Una negra semilla de premonición quiso germinar por un segundo en su cabeza. Al traspasar la entrada, se secó, se deshidrató en el olvido. El lujo que destilaba el lugar, la apabulló.
 Acostumbrada a los últimos tiempos donde la destrucción y los desperdicios mezclados eran lo cotidiano, ese lugar la impresionó. Sillones tapizados en pana, grandes alfombrados, cuadros, limpieza, pulcritud, cortinados verticales que tapaban inexistentes ventanas.


Preguntó a una muchacha que le había clavado la vista desde que entrara allí, por los ascensores. Ella hizo un gesto con la cabeza y sonrió.


Nora siguió
caminando, entró a la cabina y presionó el número 6. Hubo un silbido metálico y comenzó a subir.
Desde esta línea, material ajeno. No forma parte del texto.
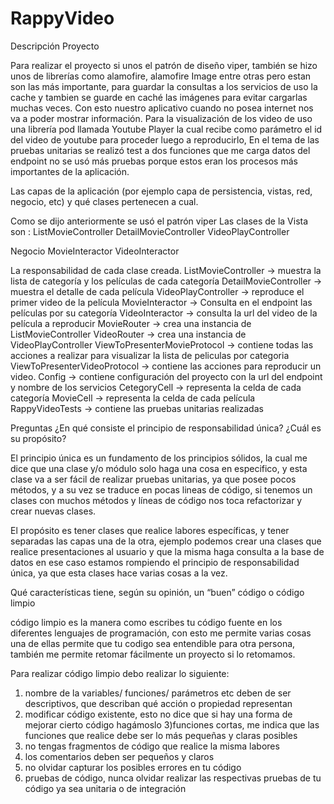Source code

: # RappyVideo

Descripción Proyecto

Para realizar el proyecto si unos el patrón de diseño viper, también se hizo unos de librerías como alamofire, alamofire Image entre otras pero estan son las más importante, para guardar la consultas a los servicios de uso la cache y tambien se guarde en caché las imágenes para evitar cargarlas muchas veces. Con esto nuestro aplicativo cuando no posea internet nos va a poder mostrar información.
Para la visualización de los video de uso una librería pod llamada Youtube Player la cual recibe como parámetro el id del video de youtube para proceder luego a reproducirlo, 
En el tema de las pruebas unitarias se realizó test a dos funciones que me carga datos del endpoint no se usó más pruebas porque estos eran los procesos más importantes de la aplicación. 


Las capas de la aplicación (por ejemplo capa de persistencia, vistas, red, negocio, etc) y qué clases pertenecen a cual.

Como se dijo anteriormente se usó el patrón viper
Las clases de la Vista son :
ListMovieController
DetailMovieController
VideoPlayController

Negocio
MovieInteractor
VideoInteractor

La responsabilidad de cada clase creada.
ListMovieController -> muestra la lista de categoría y los películas de cada categoría
DetailMovieController -> muestra el detalle de cada película
VideoPlayController -> reproduce el primer video de la película
MovieInteractor -> Consulta en el endpoint las películas por su categoría 
VideoInteractor -> consulta la url del video de la película a reproducir 
MovieRouter -> crea una instancia de ListMovieController
VideoRouter -> crea una instancia de VideoPlayController
ViewToPresenterMovieProtocol -> contiene todas las acciones a realizar para visualizar la lista de peliculas por categoria 
ViewToPresenterVideoProtocol -> contiene las acciones para reproducir un video.
Config -> contiene configuración del proyecto con la url del endpoint y nombre de los servicios
CetegoryCell -> representa la celda de cada categoría
MovieCell -> representa la celda de cada película 
RappyVideoTests -> contiene las pruebas unitarias realizadas 




Preguntas
¿En qué consiste el principio de responsabilidad única? ¿Cuál es su propósito?

El principio única es un fundamento de los principios sólidos, la cual me dice que una clase y/o módulo solo haga una cosa en especifico, y esta clase va a ser fácil de realizar pruebas unitarias, ya que posee pocos métodos, y a su vez se traduce en pocas lineas de código, si tenemos un clases con muchos métodos y líneas de código nos toca refactorizar y crear nuevas clases.

El propósito es tener clases que realice labores específicas, y tener separadas las capas una de la otra, ejemplo podemos crear una clases que realice presentaciones al usuario y que la misma haga consulta a la base de datos en ese caso estamos rompiendo el principio de responsabilidad única, ya que esta clases hace varias cosas a la vez. 

Qué características tiene, según su opinión, un “buen” código o código limpio

código limpio es la manera como escribes tu código fuente en los diferentes lenguajes de programación, con esto me permite varias cosas una de ellas permite que tu codigo sea entendible para otra persona, también me permite retomar fácilmente un proyecto si lo retomamos.

Para realizar código limpio debo realizar lo siguiente:
1) nombre de la variables/ funciones/ parámetros etc deben de ser descriptivos, que describan qué acción o propiedad representan 
2) modificar código existente, esto no dice que si hay una forma de mejorar cierto código hagámoslo
3)funciones cortas, me indica que las funciones que realice debe ser lo más pequeñas y claras posibles
4) no tengas fragmentos de código que realice la misma labores 
5) los comentarios deben ser pequeños y claros
6) no olvidar capturar los posibles errores en tu código
7) pruebas de código, nunca olvidar realizar las respectivas pruebas de tu código ya sea unitaria o de integración


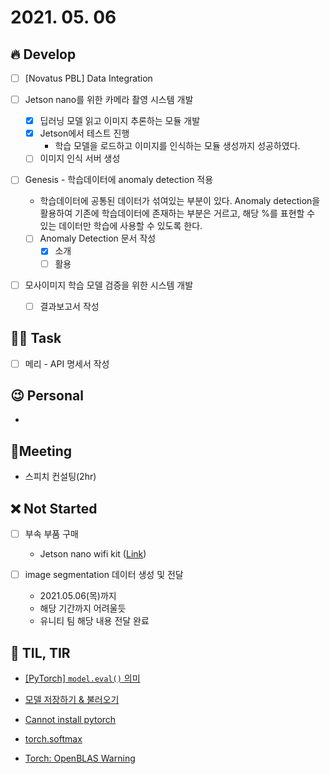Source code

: # 2021. 05. 06

## 🔥 Develop

- [ ] [Novatus PBL] Data Integration
- [ ] Jetson nano를 위한 카메라 촬영 시스템 개발

  - [x] 딥러닝 모델 읽고 이미지 추론하는 모듈 개발 
  - [x] Jetson에서 테스트 진행
    * 학습 모델을 로드하고 이미지를 인식하는 모듈 생성까지 성공하였다.
  - [ ] 이미지 인식 서버 생성
- [ ] Genesis - 학습데이터에 anomaly detection 적용
  * 학습데이터에 공통된 데이터가 섞여있는 부분이 있다. Anomaly detection을 활용하여 기존에 학습데이터에 존재하는 부분은 거르고, 해당 %를 표현할 수 있는 데이터만 학습에 사용할 수 있도록 한다.
  * [ ] Anomaly Detection 문서 작성
    - [x] 소개
    - [ ] 활용

- [ ] 모사이미지 학습 모델 검증을 위한 시스템 개발
  - [ ] 결과보고서 작성



##  🏳‍🌈 Task

- [ ] 메리 - API 명세서 작성



## 😉 Personal

* 



## :dizzy: ​Meeting

* 스피치 컨설팅(2hr)



## ❌ Not Started


- [ ] 부속 부품 구매
  * Jetson nano wifi kit ([Link](http://www.11st.co.kr/products/2848421202?utm_medium=%EA%B2%80%EC%83%89&gclid=Cj0KCQjw9_mDBhCGARIsAN3PaFN4CP-BlztWIfzYbHCUW4vsZkBcSfyv7saGJ-KUBJ1OvuiC1JpEIq0aAu_tEALw_wcB&utm_source=%EA%B5%AC%EA%B8%80_PC_S_%EC%87%BC%ED%95%91&utm_campaign=%EA%B5%AC%EA%B8%80%EC%87%BC%ED%95%91PC+%EC%B6%94%EA%B0%80%EC%9E%91%EC%97%85&utm_term=))

- [ ] image segmentation 데이터 생성 및 전달
  - 2021.05.06(목)까지 
  - 해당 기간까지 어려울듯
  - 유니티 팀 해당 내용 전달 완료



## 📸 TIL, TIR

* [[PyTorch] `model.eval()` 의미](https://bluehorn07.github.io/2021/02/27/model-eval-and-train.html)

* [모델 저장하기 & 불러오기](https://tutorials.pytorch.kr/beginner/saving_loading_models.html)

* [Cannot install pytorch](https://forums.developer.nvidia.com/t/cannot-install-pytorch/149226)

* [torch.softmax](https://pytorch.org/docs/stable/generated/torch.nn.Softmax.html)

* [Torch: OpenBLAS Warning](https://seonhooh.tumblr.com/post/139410807510/torch-openblas-warning)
Lentamente. 

 Tocó las paredes, recubiertas por una tela suave, lisa, acolchada. 
 Las puertas se abrieron a un largo pasillo.
La primera era la suya.
Golpeó.
Una joven que podría haber sido la hermana gemela de aquella que quedara en la planta baja, le abrió, la hizo sentarse y se fue. Sintió un escalofrío que le recorría la espalda cuando oyó el susurro de una llave cerrando la puerta. Corrió e intentó abrirla pero fue inútil. Volvió a recordar todo lo que había escuchado de ese lugar, entonces, se dio cuenta de que solo con ingenio podría escapar.
Gritó a través de la cerradura que poseía algo que quizás era mejor que ella misma como mercancía. Del otro lado se escuchó una risita. Insistió, mientras revolvía sus bolsillos y sacaba de uno de ellos un frasquito azul.
La risa calló.
Habían mordido el anzuelo.
Dos o tres cosas faltaban en el caos actual: drogas, mujeres, alimentos.
-¿Qué podría caber en un frasquitos de 5cm. de altura?- preguntó al vacío.
Un ruido de llaves seguido por un par de ojos curiosos asomaron. Nora puso un pie entre la pared y la puerta, abrió de golpe y tomó firmemente a la mujer por el cuello, zarandeándola hasta que cayó semiinconsciente.
Corrió al pasillo, alcanzó a ver el interior de otra habitación, donde dos viejos perseguían una nenita. La invadió la furia. Entró, los golpeó con lo primero que tuvo a mano, los ató con el cable de un velador y los llevó al ascensor.
La chiquita la siguió llorando.
Se encontraron con la primera muchacha, la de la entrada. Ella la miró perpleja. En el ascensor el clima era muy tenso. Silencio.
Nora, que sujetaba a los viejos por la espalda, miraba a la nenita con lástima. Ella había dejado de llorar y se reía. La muchacha, permanecía estampada contra la pared.

Cuando se detuvo el ascensor, salieron en procesión.
Primero, la nenita, que con un gesto duro y paso rápido y decidido, marchó hacia un despacho de la planta baja, la seguían los viejos, aplaudiendo y detrás, la muchacha, anotando velozmente algo en una libreta.
-¿Volvemos a insinuar que necesitamos operarias para trabajar en nuestra Empresa, Sra. Presidenta?-
-¡Por supuesto!-, respondió la nenita. –Y haga limpiar el piso-, agregó.

Nora quedó atrás, semiderrumbada en una esquina, llorando lágrimas rojas que,
sin querer, 
caían por un resquicio al sótano, manchando el único lugar sucio y desordenado de ese inmenso edificio de oficinas. El único que aún se erguía entre la destrucción de la última ciudad.